Cummings is the director of both Duke Robotics and the university’s Humans and Autonomy Laboratory. She’s done research and provided recommendations for a variety of automotive companies, including Ford, Nissan, Toyota, and Google X.
“Another major problem with self-driving cars is their vulnerability to malevolent or even prankster intent,” she added. “Self-driving car cyberphysical security issues are real, and will have to be addressed before any widespread deployment of this technology occurs.”
She said that it’s “relatively easy” for a hacker to get into a driving system’s GPS and veer it off course. Additionally, previous research has shown that a $60 laser device is capable of fooling self-driving cars into thinking objects are present in the vicinity.

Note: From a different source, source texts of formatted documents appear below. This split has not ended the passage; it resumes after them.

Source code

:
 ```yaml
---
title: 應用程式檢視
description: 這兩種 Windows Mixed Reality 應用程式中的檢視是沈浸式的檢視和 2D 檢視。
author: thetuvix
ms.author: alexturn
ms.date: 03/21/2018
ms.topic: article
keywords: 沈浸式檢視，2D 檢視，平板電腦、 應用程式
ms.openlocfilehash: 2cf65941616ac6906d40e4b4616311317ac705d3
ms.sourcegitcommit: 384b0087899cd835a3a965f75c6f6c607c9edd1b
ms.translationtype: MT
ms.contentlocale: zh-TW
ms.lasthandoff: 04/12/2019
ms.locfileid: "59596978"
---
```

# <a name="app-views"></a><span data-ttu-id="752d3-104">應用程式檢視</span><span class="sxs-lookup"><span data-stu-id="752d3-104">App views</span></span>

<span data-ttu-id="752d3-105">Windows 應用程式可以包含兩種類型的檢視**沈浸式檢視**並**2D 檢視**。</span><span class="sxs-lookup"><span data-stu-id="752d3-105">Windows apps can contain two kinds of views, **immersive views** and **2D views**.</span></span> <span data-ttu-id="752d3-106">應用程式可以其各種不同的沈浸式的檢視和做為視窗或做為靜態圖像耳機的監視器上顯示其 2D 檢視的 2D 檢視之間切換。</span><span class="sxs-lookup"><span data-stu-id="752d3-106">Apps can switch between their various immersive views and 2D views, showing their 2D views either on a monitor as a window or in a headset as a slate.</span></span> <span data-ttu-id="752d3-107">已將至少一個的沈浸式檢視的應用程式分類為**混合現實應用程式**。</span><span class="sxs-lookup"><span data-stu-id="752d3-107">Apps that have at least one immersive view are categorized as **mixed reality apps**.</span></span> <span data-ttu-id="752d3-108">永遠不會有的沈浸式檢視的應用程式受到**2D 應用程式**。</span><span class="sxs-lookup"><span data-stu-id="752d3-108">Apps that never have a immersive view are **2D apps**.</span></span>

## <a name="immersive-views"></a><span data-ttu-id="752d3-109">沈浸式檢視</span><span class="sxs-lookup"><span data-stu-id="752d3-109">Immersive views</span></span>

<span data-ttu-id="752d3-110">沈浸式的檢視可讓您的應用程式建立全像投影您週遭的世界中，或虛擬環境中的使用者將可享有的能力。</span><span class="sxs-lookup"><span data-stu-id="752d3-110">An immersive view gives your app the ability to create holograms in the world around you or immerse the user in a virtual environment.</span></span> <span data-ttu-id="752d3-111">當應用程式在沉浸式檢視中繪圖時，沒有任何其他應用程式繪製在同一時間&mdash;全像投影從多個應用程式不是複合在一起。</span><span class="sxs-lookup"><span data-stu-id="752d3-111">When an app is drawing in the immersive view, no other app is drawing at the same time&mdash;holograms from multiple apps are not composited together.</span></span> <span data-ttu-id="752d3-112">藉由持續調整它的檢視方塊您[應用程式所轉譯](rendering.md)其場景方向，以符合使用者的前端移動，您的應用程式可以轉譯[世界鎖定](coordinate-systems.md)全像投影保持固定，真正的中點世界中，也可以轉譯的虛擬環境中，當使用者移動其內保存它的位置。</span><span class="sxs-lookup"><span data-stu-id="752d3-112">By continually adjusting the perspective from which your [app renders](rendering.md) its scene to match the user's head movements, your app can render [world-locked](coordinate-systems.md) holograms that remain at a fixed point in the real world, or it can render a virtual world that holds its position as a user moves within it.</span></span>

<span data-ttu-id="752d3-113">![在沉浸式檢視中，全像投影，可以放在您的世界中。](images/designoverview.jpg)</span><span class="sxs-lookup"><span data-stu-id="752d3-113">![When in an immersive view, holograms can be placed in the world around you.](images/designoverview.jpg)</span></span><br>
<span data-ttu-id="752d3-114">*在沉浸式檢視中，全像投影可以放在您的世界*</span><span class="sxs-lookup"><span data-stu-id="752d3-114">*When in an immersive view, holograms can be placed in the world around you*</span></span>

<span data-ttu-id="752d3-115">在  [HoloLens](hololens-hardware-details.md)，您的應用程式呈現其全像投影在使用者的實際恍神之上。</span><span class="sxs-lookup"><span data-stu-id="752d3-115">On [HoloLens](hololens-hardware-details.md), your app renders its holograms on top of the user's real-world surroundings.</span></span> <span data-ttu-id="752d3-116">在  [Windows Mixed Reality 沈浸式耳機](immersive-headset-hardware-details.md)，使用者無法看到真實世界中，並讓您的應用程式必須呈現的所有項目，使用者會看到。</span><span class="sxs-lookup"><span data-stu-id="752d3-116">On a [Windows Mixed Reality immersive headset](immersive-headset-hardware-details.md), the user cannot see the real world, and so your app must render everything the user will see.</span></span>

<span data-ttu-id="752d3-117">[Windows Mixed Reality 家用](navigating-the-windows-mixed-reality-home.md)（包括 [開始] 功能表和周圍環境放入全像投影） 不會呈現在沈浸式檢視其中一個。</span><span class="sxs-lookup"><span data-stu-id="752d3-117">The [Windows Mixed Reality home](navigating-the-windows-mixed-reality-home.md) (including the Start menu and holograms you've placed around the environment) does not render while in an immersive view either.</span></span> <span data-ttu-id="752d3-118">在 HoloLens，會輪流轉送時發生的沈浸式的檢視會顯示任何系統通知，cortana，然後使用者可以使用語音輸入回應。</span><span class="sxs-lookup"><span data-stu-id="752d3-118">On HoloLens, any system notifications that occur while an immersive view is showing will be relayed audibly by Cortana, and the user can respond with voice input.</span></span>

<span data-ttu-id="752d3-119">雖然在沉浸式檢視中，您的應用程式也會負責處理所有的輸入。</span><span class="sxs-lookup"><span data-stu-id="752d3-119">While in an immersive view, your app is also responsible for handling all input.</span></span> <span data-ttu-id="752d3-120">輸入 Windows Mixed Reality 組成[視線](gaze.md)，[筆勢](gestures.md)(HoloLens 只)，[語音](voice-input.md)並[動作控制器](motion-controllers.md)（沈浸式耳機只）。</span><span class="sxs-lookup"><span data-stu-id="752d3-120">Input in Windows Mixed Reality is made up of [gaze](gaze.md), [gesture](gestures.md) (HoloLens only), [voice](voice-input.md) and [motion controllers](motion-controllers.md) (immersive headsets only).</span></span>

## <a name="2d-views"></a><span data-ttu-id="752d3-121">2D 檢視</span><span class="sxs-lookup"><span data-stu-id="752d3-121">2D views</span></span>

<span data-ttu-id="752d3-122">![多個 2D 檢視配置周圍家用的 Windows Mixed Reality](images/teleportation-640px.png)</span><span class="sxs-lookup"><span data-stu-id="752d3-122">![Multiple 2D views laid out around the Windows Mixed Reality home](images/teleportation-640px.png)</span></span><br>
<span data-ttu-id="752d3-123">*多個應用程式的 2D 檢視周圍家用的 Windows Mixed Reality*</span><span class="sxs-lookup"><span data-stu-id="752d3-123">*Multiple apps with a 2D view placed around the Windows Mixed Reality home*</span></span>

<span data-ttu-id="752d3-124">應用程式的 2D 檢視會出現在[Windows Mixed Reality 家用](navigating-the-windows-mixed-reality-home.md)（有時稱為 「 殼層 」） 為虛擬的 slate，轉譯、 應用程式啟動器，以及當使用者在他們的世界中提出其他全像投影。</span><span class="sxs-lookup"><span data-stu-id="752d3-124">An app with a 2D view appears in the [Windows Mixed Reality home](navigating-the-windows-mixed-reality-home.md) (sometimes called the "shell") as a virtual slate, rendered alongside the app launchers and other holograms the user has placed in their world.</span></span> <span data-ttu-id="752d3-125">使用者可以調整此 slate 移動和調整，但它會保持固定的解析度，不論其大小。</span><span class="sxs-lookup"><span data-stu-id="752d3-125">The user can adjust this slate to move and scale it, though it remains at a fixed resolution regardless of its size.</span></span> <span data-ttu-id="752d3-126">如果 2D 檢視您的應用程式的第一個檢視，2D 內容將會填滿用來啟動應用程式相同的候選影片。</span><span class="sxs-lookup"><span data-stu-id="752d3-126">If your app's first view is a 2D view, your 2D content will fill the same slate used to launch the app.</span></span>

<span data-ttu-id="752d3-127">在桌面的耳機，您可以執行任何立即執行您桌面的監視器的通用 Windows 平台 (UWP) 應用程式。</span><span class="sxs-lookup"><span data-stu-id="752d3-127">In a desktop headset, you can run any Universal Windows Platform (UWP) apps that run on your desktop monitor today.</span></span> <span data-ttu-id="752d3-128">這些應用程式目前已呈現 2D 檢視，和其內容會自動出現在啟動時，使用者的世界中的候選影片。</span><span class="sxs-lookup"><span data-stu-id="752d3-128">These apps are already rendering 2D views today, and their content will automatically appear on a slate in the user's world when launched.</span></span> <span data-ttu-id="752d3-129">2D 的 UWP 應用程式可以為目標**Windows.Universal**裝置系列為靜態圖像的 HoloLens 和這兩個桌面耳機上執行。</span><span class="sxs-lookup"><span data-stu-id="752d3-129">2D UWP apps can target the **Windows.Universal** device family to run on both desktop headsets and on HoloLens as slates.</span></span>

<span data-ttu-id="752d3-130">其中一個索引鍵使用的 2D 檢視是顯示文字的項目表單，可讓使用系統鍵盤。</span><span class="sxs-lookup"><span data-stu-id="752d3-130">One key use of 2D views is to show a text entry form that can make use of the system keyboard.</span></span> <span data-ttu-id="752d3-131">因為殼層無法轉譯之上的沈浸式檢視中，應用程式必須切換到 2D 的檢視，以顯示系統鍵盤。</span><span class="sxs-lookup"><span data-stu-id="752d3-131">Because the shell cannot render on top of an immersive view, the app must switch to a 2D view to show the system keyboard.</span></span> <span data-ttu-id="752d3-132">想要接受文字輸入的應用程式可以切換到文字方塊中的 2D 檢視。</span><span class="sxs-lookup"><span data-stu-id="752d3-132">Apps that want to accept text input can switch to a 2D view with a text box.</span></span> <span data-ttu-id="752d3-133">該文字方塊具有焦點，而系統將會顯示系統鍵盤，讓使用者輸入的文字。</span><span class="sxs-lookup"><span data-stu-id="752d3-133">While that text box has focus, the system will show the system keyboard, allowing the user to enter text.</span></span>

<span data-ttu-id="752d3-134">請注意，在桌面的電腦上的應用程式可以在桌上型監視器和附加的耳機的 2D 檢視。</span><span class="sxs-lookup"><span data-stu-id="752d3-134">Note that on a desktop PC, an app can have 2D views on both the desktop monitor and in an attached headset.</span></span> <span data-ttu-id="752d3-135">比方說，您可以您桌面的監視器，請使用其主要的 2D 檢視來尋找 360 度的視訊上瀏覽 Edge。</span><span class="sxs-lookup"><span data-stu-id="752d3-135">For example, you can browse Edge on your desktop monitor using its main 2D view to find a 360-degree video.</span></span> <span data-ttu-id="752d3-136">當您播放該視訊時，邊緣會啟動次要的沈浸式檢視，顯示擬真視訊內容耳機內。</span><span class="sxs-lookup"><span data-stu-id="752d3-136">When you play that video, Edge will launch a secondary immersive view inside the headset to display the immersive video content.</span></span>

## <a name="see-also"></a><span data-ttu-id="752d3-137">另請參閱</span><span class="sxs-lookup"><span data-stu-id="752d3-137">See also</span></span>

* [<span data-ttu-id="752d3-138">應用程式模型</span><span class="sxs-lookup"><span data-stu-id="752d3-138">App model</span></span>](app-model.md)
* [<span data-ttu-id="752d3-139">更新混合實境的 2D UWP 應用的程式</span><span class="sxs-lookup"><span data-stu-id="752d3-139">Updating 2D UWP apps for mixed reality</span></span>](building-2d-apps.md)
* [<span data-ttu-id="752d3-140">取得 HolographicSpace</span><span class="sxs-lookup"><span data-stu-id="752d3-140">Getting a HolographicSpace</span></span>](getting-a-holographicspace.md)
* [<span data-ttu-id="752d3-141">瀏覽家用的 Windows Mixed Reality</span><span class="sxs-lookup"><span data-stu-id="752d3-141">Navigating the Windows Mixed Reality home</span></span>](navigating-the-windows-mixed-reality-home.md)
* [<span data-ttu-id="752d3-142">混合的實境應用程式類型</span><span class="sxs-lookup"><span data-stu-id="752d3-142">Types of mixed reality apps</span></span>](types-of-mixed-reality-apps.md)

Further, Cummings said there should be concern regarding the amount of data self-driving cars will collect. “These cars carry cameras that look both in and outside the car, and will transmit these images and telemetry data in real time, including where you are going and your driving habits,” she said. “Who has access to this data, where it is secure, and whether it can be used for other commercial or government purposes has yet to be addressed.”
However, Chris Urmson, the director of Google X’s Self-Driving Cars, said that fully self-driving vehicles could significantly reduce accidents since around 94 percent of accidents in the U.S. are due to human error.
“Last December, we were disappointed that California released draft regulations for operation of autonomous vehicles that specifically excluded fully self-driving vehicles, despite strong public support for this technology, particularly from the disability community,” Urmson said.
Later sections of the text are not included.